A teacher who was the subject of derogatory online comments from a pupil’s parent is relieved a libel case has restored her “good name”.
Caroline Coulter apologised for posting the offensive remarks against Roisin Corr, head of music at St Joseph’s Grammar School in Donaghmore, on the school’s Facebook page in May 2017.
It came at the end of a libel case brought by the County Tyrone teacher.
It is understood no money was sought as part of a settlement.
“I made unfair and derogatory comments on Facebook about Roisin Corr,” said the apology, which was read out in court by Mrs Coulter’s barrister.
“I take this opportunity to formally withdraw my comments and apologise to Mrs Corr for making those comments.
“In particular, I apologise for any hurt and upset I may have caused and shall desist from any such conduct in the future.”
The case, first reported in the Dungannon Herald, ended last Thursday at Omagh County Court.
Mrs Corr said she was relieved the matter had finally come to an end.
“This has been a very difficult year for myself and my family following unfair and untrue comments posted about me by a parent on social media in both their own Facebook page and the school’s Facebook page,” she told the Dungannon Herald.

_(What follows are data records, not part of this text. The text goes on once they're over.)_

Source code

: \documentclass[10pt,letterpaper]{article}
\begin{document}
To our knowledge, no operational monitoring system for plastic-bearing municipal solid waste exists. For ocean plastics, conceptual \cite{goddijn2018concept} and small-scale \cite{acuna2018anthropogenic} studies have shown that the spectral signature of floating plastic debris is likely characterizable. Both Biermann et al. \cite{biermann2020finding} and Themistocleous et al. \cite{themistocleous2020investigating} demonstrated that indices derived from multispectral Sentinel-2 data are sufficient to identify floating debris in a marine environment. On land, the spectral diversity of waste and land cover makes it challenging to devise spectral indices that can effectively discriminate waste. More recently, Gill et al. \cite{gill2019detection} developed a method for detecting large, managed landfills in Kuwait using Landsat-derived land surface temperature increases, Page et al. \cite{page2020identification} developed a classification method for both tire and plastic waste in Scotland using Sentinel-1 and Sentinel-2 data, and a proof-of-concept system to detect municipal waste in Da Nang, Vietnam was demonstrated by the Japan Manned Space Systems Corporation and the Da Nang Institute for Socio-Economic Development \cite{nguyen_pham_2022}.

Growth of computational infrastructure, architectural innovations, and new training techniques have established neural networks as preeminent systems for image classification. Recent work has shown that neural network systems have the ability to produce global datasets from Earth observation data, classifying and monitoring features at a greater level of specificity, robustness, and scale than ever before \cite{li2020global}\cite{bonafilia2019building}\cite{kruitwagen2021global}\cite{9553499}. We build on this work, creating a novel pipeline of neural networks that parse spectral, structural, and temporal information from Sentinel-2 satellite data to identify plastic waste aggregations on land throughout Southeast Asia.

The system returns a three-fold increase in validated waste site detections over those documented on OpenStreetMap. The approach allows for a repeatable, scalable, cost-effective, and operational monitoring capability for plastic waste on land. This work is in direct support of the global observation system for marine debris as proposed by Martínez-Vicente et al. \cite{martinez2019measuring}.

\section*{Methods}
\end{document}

“I am relieved that this matter has finally been resolved and that my good name and character have been restored and that the parent in question has apologised for and retracted their comments.”
Teaching unions say abuse of teachers on social media is a worsening problem.

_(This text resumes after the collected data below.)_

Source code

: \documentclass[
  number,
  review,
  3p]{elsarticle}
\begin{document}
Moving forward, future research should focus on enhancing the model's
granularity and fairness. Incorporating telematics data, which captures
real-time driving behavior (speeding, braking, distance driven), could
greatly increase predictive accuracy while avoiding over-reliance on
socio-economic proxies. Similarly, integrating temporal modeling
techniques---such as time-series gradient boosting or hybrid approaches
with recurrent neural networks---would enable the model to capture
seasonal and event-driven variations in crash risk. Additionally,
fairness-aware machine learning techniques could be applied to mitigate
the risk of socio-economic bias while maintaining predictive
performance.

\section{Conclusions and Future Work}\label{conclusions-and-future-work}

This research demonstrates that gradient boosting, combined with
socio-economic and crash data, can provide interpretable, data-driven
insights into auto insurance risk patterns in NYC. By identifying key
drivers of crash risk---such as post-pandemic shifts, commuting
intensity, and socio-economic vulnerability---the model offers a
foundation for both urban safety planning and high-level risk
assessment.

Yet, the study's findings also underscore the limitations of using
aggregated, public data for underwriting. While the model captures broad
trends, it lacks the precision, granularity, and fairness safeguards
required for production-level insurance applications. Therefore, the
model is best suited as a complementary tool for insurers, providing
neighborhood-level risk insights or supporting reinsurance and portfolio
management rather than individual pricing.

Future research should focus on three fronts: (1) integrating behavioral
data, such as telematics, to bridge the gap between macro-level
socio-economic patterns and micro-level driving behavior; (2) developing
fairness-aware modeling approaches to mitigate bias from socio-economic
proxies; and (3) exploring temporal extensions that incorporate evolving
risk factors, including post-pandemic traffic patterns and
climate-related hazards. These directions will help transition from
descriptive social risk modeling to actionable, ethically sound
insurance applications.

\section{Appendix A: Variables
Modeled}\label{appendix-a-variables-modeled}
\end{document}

“We would get calls on a weekly basis from teachers experiencing abuse on social media,” NASUWT ‘s Justin McCamphill told BBC News NI.
“In the early days it was just the pupils but now it’s the parents also.
“It can range from comments about an individual teacher or a full on campaign against a school and everyone in it, from teachers to classroom assistants.
“Some comments are abusive, some defamatory, and some comments our members receive can be homophobic or sectarian.”